+++ Provided records
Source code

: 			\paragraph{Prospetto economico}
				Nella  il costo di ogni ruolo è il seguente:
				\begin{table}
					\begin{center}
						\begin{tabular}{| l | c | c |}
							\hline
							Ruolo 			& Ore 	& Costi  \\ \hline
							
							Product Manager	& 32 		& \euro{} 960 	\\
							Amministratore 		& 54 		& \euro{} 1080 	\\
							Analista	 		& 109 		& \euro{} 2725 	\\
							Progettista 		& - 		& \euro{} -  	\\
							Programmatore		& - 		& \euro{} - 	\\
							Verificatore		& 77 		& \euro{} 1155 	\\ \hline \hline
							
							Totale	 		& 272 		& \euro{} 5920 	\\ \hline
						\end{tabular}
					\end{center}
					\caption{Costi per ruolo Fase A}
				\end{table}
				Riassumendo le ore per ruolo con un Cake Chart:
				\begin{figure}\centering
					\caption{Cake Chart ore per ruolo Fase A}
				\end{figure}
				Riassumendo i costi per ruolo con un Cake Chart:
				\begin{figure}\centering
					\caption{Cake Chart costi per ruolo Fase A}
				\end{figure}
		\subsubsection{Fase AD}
++++++
Nothing may change. Retype all of the entries.

Source code

: 			\paragraph{Prospetto economico}
				Nella  il costo di ogni ruolo è il seguente:
				\begin{table}
					\begin{center}
						\begin{tabular}{| l | c | c |}
							\hline
							Ruolo 			& Ore 	& Costi  \\ \hline
							
							Product Manager	& 32 		& \euro{} 960 	\\
							Amministratore 		& 54 		& \euro{} 1080 	\\
							Analista	 		& 109 		& \euro{} 2725 	\\
							Progettista 		& - 		& \euro{} -  	\\
							Programmatore		& - 		& \euro{} - 	\\
							Verificatore		& 77 		& \euro{} 1155 	\\ \hline \hline
							
							Totale	 		& 272 		& \euro{} 5920 	\\ \hline
						\end{tabular}
					\end{center}
					\caption{Costi per ruolo Fase A}
				\end{table}
				Riassumendo le ore per ruolo con un Cake Chart:
				\begin{figure}\centering
					\caption{Cake Chart ore per ruolo Fase A}
				\end{figure}
				Riassumendo i costi per ruolo con un Cake Chart:
				\begin{figure}\centering
					\caption{Cake Chart costi per ruolo Fase A}
				\end{figure}
		\subsubsection{Fase AD}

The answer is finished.